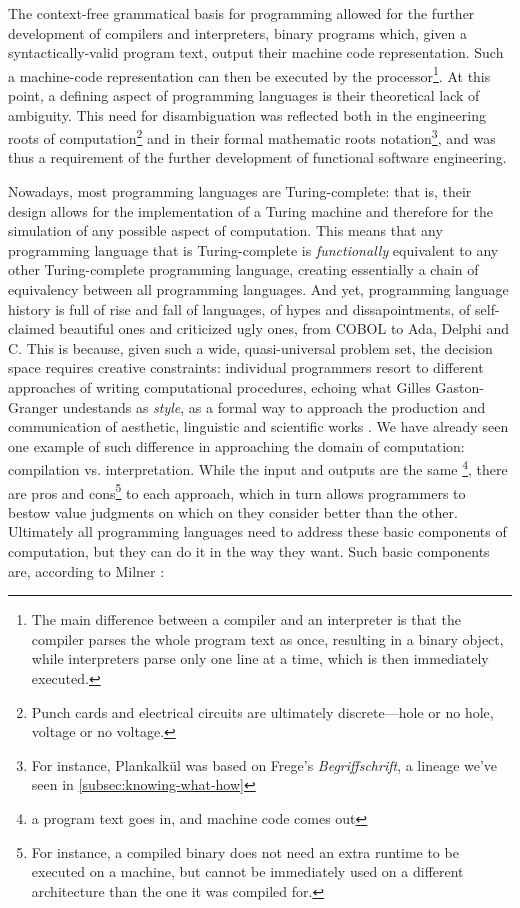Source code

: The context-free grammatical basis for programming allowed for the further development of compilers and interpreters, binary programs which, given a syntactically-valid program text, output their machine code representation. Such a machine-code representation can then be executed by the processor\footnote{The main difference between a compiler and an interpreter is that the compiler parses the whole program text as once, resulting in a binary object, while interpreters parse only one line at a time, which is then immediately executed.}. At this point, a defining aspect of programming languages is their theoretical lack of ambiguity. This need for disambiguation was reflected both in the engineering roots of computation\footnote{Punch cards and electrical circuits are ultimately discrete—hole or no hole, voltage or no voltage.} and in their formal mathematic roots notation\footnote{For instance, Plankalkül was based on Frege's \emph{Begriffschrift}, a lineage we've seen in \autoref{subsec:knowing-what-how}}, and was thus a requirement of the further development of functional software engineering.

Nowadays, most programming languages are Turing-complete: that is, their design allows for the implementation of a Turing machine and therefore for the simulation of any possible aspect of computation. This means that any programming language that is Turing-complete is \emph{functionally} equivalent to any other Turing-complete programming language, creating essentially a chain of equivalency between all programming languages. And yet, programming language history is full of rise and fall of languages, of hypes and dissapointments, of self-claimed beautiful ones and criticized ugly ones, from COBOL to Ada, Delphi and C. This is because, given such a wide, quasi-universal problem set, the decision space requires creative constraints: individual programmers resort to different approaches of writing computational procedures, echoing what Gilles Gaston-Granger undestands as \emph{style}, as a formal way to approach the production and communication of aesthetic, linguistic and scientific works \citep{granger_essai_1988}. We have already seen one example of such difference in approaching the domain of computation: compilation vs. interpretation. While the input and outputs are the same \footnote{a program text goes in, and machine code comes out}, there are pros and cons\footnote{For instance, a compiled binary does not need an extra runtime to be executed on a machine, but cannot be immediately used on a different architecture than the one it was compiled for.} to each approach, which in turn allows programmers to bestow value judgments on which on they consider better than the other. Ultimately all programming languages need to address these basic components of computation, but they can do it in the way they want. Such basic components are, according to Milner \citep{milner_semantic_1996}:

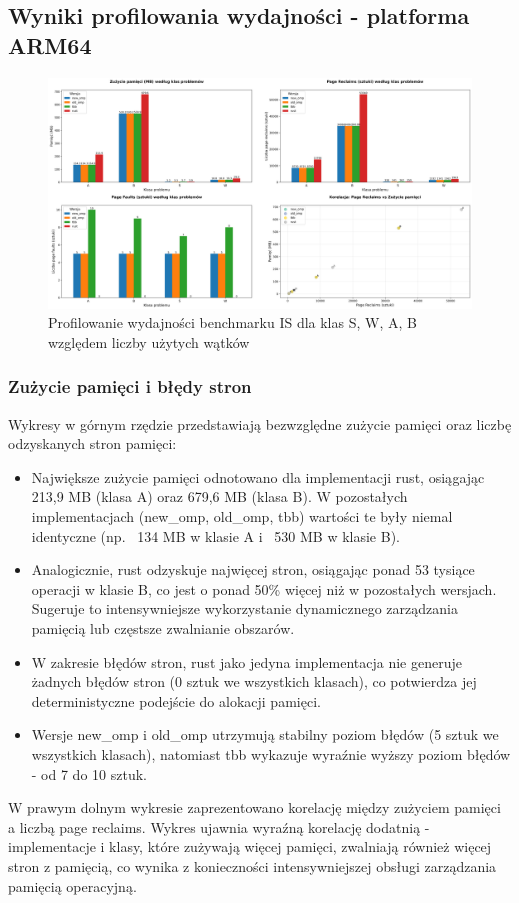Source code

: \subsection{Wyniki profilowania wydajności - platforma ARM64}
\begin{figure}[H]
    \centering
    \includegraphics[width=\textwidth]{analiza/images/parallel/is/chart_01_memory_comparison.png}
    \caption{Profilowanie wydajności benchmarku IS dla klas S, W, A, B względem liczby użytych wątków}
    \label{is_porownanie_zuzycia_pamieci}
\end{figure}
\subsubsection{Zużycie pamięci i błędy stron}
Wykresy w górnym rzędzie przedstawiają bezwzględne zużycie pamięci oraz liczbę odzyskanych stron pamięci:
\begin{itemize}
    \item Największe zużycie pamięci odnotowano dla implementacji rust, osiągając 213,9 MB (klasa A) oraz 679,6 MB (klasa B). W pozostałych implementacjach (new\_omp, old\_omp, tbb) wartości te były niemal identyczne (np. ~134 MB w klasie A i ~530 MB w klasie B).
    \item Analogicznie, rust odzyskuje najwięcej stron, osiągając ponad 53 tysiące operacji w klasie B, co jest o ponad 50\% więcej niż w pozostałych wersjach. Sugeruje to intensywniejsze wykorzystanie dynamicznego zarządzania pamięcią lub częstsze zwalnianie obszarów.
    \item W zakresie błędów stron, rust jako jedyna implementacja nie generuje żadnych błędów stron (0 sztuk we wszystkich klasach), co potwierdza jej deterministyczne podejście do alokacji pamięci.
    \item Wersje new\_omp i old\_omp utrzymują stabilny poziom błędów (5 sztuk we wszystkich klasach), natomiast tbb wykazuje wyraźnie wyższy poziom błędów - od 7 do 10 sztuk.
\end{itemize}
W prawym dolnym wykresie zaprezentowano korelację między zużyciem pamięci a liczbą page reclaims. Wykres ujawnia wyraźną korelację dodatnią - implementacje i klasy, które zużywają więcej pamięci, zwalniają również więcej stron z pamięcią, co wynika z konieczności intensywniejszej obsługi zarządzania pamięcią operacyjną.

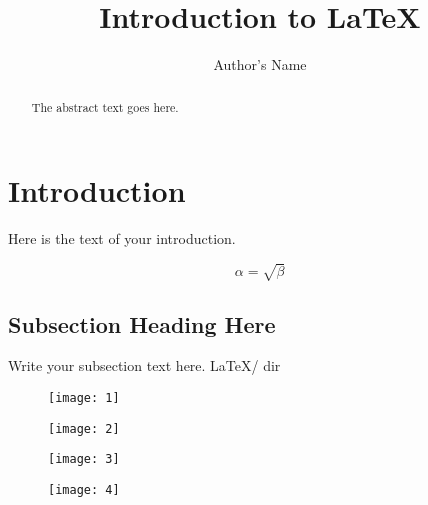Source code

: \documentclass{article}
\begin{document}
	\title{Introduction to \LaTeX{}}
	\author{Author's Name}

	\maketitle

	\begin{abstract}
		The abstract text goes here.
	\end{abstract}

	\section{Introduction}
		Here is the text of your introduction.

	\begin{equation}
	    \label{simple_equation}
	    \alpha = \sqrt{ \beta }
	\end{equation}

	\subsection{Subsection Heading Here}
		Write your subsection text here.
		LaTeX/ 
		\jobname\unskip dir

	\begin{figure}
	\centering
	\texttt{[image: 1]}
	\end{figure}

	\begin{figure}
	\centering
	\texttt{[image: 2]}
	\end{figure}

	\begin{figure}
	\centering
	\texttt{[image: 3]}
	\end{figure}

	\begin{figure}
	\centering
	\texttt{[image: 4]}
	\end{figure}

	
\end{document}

__TASK TO COMPLETE__.
Would it be possible to give the material above again exactly, with the pictures left out?

__REPLY TO THE TASK__.
Source code

: The context-free grammatical basis for programming allowed for the further development of compilers and interpreters, binary programs which, given a syntactically-valid program text, output their machine code representation. Such a machine-code representation can then be executed by the processor\footnote{The main difference between a compiler and an interpreter is that the compiler parses the whole program text as once, resulting in a binary object, while interpreters parse only one line at a time, which is then immediately executed.}. At this point, a defining aspect of programming languages is their theoretical lack of ambiguity. This need for disambiguation was reflected both in the engineering roots of computation\footnote{Punch cards and electrical circuits are ultimately discrete—hole or no hole, voltage or no voltage.} and in their formal mathematic roots notation\footnote{For instance, Plankalkül was based on Frege's \emph{Begriffschrift}, a lineage we've seen in \autoref{subsec:knowing-what-how}}, and was thus a requirement of the further development of functional software engineering.

Nowadays, most programming languages are Turing-complete: that is, their design allows for the implementation of a Turing machine and therefore for the simulation of any possible aspect of computation. This means that any programming language that is Turing-complete is \emph{functionally} equivalent to any other Turing-complete programming language, creating essentially a chain of equivalency between all programming languages. And yet, programming language history is full of rise and fall of languages, of hypes and dissapointments, of self-claimed beautiful ones and criticized ugly ones, from COBOL to Ada, Delphi and C. This is because, given such a wide, quasi-universal problem set, the decision space requires creative constraints: individual programmers resort to different approaches of writing computational procedures, echoing what Gilles Gaston-Granger undestands as \emph{style}, as a formal way to approach the production and communication of aesthetic, linguistic and scientific works \citep{granger_essai_1988}. We have already seen one example of such difference in approaching the domain of computation: compilation vs. interpretation. While the input and outputs are the same \footnote{a program text goes in, and machine code comes out}, there are pros and cons\footnote{For instance, a compiled binary does not need an extra runtime to be executed on a machine, but cannot be immediately used on a different architecture than the one it was compiled for.} to each approach, which in turn allows programmers to bestow value judgments on which on they consider better than the other. Ultimately all programming languages need to address these basic components of computation, but they can do it in the way they want. Such basic components are, according to Milner \citep{milner_semantic_1996}:

Source code

: \subsection{Wyniki profilowania wydajności - platforma ARM64}
\begin{figure}[H]
    \centering
    \includegraphics[width=\textwidth]{analiza/images/parallel/is/chart_01_memory_comparison.png}
    \caption{Profilowanie wydajności benchmarku IS dla klas S, W, A, B względem liczby użytych wątków}
    \label{is_porownanie_zuzycia_pamieci}
\end{figure}
\subsubsection{Zużycie pamięci i błędy stron}
Wykresy w górnym rzędzie przedstawiają bezwzględne zużycie pamięci oraz liczbę odzyskanych stron pamięci:
\begin{itemize}
    \item Największe zużycie pamięci odnotowano dla implementacji rust, osiągając 213,9 MB (klasa A) oraz 679,6 MB (klasa B). W pozostałych implementacjach (new\_omp, old\_omp, tbb) wartości te były niemal identyczne (np. ~134 MB w klasie A i ~530 MB w klasie B).
    \item Analogicznie, rust odzyskuje najwięcej stron, osiągając ponad 53 tysiące operacji w klasie B, co jest o ponad 50\% więcej niż w pozostałych wersjach. Sugeruje to intensywniejsze wykorzystanie dynamicznego zarządzania pamięcią lub częstsze zwalnianie obszarów.
    \item W zakresie błędów stron, rust jako jedyna implementacja nie generuje żadnych błędów stron (0 sztuk we wszystkich klasach), co potwierdza jej deterministyczne podejście do alokacji pamięci.
    \item Wersje new\_omp i old\_omp utrzymują stabilny poziom błędów (5 sztuk we wszystkich klasach), natomiast tbb wykazuje wyraźnie wyższy poziom błędów - od 7 do 10 sztuk.
\end{itemize}
W prawym dolnym wykresie zaprezentowano korelację między zużyciem pamięci a liczbą page reclaims. Wykres ujawnia wyraźną korelację dodatnią - implementacje i klasy, które zużywają więcej pamięci, zwalniają również więcej stron z pamięcią, co wynika z konieczności intensywniejszej obsługi zarządzania pamięcią operacyjną.

Source code

: \documentclass{article}
\begin{document}
	\title{Introduction to \LaTeX{}}
	\author{Author's Name}

	\maketitle

	\begin{abstract}
		The abstract text goes here.
	\end{abstract}

	\section{Introduction}
		Here is the text of your introduction.

	\begin{equation}
	    \label{simple_equation}
	    \alpha = \sqrt{ \beta }
	\end{equation}

	\subsection{Subsection Heading Here}
		Write your subsection text here.
		LaTeX/ 
		\jobname\unskip dir

	\begin{figure}
	\centering
	\texttt{[image: 1]}
	\end{figure}

	\begin{figure}
	\centering
	\texttt{[image: 2]}
	\end{figure}

	\begin{figure}
	\centering
	\texttt{[image: 3]}
	\end{figure}

	\begin{figure}
	\centering
	\texttt{[image: 4]}
	\end{figure}

	
\end{document}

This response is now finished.